Running a successful trade show event

Running a successful trade show event

Event marketing, experiential marketing, live marketing, participatory advertising – there are many terms that can be used to describe this form of marketing. Whatever term you decide to use, it’s safe to say that event marketing holds a significant place in company strategies.

Events come in many forms such as conferences, trade shows, and exhibitions. For every industry, there are some key events that need to be added to the calendar and there are others where attendance seems optional. Whether you decide to attend as an exhibitor, or as a delegate, the most common questions asked might be:

  • What are the benefits of attending?
  • Is it worth the time, effort and expense?
  • What is the return on investment?
  • How do we measure it?
  • What do we need to before, during and after the event to ensure we’re getting the most of it?

In order to get the most out of your investment, here are five tips for a return on investment (ROI) on your event marketing spend. Use this guide to get in the right direction, once you’ve made the decision to exhibit at an event:

What to do before you engage in event marketing.

Before you attend, it’s important to clarify the goal of attending any event. The same processes apply here as they do in any operational decision. The goals will vary depending on the type of conference but it is still imperative to measure against expense and costs (including opportunity costs) of that event. Use technology as tools to track ROI milestones if you can (like your CRM). It can be difficult to measure ROI in event marketing and impossible without setting clear goals from the get-go.

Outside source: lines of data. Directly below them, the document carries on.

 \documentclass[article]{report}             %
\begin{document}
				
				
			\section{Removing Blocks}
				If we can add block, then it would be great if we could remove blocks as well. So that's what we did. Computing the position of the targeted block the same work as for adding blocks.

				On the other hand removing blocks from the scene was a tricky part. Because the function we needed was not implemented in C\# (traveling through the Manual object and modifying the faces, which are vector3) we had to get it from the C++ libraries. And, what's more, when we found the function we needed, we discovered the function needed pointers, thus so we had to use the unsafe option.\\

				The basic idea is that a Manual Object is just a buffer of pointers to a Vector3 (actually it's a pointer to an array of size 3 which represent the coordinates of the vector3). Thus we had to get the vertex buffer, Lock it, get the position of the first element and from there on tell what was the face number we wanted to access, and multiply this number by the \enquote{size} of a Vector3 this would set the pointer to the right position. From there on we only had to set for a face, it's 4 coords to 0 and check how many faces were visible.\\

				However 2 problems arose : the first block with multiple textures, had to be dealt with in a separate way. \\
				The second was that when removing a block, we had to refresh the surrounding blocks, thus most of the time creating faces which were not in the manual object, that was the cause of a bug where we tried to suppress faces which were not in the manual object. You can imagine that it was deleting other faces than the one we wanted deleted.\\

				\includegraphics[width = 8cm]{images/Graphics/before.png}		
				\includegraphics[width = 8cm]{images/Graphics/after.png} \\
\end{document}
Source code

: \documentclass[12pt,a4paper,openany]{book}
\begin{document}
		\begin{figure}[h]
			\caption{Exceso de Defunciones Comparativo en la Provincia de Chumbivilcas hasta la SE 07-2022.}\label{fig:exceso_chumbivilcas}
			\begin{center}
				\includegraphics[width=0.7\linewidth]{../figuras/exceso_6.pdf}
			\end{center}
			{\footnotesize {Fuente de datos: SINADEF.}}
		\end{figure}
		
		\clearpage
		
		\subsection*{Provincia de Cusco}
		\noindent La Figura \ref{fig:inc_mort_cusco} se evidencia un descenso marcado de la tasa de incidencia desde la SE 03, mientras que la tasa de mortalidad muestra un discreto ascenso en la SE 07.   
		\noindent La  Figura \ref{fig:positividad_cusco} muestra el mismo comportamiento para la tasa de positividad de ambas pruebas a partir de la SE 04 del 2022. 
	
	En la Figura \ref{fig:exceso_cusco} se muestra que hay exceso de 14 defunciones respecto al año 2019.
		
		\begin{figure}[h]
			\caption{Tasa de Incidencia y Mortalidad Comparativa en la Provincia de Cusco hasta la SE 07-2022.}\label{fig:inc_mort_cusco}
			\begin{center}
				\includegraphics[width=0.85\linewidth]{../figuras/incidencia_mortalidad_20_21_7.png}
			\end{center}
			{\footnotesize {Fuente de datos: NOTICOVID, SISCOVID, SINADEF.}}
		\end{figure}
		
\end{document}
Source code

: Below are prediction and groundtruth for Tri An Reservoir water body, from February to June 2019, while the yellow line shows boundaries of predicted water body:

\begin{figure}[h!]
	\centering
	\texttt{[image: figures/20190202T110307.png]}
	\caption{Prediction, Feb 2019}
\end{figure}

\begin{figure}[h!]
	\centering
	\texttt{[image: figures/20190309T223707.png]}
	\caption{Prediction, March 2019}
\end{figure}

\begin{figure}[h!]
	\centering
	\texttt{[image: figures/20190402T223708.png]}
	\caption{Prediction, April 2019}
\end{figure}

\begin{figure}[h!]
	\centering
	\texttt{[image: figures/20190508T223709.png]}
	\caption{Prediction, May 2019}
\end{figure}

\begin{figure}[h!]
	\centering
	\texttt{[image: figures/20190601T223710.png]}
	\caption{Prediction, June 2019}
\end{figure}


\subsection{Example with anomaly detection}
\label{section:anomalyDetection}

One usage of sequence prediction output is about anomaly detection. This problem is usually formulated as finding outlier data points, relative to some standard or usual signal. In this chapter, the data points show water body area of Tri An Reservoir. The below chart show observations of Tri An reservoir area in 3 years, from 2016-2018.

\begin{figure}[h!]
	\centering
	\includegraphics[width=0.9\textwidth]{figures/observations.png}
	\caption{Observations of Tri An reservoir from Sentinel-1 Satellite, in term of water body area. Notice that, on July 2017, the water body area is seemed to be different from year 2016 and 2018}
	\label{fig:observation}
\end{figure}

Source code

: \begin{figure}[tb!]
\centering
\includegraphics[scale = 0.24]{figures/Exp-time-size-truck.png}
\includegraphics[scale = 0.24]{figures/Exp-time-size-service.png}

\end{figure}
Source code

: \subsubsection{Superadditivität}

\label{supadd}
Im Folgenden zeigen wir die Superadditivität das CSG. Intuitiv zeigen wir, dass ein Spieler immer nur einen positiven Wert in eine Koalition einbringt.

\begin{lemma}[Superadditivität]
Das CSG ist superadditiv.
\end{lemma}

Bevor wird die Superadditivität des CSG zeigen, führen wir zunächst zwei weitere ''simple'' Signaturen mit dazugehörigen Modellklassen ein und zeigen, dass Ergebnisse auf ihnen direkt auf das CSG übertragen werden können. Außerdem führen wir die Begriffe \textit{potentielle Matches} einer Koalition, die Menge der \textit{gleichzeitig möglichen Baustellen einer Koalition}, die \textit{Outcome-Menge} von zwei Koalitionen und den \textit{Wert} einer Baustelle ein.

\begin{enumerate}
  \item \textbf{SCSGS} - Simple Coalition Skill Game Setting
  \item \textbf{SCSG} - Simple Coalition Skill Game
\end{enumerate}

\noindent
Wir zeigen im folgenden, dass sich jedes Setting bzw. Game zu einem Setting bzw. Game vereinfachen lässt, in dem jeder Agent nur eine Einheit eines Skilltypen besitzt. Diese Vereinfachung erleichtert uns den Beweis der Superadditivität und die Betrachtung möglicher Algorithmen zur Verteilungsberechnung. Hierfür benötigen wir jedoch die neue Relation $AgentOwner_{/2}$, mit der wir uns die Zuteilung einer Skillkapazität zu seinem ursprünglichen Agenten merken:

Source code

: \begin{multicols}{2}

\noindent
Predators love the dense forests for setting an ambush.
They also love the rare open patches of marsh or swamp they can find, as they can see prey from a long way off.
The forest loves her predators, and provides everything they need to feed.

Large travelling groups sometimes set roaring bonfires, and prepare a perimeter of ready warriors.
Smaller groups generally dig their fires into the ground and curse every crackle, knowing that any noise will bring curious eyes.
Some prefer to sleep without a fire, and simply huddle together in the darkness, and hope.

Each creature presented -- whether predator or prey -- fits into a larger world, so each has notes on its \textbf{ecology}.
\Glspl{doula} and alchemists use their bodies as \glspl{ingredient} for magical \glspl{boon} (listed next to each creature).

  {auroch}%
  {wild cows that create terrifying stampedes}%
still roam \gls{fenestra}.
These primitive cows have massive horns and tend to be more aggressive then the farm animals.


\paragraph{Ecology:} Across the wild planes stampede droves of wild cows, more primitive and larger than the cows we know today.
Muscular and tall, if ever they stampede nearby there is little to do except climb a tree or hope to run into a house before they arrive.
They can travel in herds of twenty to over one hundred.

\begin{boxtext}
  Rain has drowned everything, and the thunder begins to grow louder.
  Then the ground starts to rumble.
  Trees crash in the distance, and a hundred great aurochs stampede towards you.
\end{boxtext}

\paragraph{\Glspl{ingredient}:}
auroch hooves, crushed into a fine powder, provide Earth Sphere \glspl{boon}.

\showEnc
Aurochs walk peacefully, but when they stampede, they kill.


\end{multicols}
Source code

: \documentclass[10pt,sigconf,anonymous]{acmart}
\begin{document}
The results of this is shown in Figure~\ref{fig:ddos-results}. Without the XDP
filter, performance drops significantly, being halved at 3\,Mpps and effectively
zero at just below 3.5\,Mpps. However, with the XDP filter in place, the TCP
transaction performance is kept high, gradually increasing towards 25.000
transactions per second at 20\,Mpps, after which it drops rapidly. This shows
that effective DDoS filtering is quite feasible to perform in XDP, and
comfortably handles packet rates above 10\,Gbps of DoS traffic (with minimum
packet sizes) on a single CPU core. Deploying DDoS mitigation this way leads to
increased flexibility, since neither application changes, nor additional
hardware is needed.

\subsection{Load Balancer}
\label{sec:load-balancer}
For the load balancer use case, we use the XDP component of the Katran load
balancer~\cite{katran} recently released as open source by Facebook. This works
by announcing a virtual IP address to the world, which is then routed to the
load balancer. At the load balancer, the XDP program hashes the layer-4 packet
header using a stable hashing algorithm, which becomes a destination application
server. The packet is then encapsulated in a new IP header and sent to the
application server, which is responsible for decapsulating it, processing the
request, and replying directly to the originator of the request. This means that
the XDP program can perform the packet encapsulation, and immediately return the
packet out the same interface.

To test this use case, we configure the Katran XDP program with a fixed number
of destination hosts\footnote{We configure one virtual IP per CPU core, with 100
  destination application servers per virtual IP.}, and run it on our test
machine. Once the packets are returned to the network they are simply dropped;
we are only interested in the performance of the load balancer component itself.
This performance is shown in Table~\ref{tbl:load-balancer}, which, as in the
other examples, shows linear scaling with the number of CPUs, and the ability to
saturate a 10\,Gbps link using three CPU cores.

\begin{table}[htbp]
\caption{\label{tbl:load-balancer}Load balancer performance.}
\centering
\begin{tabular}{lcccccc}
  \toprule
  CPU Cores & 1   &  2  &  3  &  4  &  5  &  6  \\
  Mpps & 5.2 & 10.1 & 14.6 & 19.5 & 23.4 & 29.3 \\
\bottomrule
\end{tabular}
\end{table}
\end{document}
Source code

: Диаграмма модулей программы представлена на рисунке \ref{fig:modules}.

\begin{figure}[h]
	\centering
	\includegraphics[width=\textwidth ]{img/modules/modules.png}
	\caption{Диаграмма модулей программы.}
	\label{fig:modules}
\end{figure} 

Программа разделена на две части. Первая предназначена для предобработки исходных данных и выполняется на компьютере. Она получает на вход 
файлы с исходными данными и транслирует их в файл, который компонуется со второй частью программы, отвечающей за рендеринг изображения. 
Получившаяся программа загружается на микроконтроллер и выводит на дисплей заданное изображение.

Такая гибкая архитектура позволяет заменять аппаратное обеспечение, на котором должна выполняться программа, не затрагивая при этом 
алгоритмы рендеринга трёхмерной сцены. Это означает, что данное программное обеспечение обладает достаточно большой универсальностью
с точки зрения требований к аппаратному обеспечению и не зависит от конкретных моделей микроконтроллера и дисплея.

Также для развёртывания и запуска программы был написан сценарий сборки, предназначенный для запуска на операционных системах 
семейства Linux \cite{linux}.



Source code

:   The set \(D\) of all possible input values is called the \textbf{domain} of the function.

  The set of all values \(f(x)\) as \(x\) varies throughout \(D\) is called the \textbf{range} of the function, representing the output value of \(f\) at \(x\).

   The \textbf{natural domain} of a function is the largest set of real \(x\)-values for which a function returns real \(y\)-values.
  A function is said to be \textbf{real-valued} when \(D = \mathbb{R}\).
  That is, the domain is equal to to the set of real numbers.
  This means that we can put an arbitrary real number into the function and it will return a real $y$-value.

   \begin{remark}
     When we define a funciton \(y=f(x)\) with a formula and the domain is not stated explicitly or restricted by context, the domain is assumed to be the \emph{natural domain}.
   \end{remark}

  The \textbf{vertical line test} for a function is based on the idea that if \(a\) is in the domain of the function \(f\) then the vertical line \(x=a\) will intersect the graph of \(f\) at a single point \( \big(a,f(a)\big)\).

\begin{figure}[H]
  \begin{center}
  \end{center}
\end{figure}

1. Create an irresistible pitch.

This one doesn’t need too much explaining. Here’s an example from Entrepreneur Magazine:

At his first hurricane-preparedness trade show in 2007, David Dodgen tried to demo his AquaPodKit, a bathtub bladder that stores 65 gallons of fresh water, using only a poster. It’s not surprising that no one stopped at his booth.”I thought, this is not working” says Dodgen, who is based in Austin. So mid-show, he bought a bathtub at Home Depot, lugged it back to the venue, lined it with an AquaPodKit and filled it with water. “The media went crazy,” Dodgen recalls. “There was a line of people at my booth.”

A great demo is nothing without a spirited, engaging pitch that presents the solution to a specific customer need – preferably in a minute or less.

Using video is also a great way to show off your product on your phone or tablet, if you need to do an impromptu demo outside the booth. However, a video should be kept under three minutes and most importantly, keep the same spirited and engaging approach as the pitch.

2. Make your booth inviting.

Avoid the following common mistakes:

  • Don’t overpack your booth with inventory and furniture – leave room for people to engage with you. Take into consideration your team, your demo and the attendees, who will no doubt be carrying ‘swag’ bags and other event paraphernalia.
  • Don’t block your booth by placing a rectangular table across the front – this is an extension of bad ‘body language’ conveying an unwelcoming vibe. Instead, position large tables against the back or side of the booth.

Keep the design clean and functional but don’t skimp on creativity.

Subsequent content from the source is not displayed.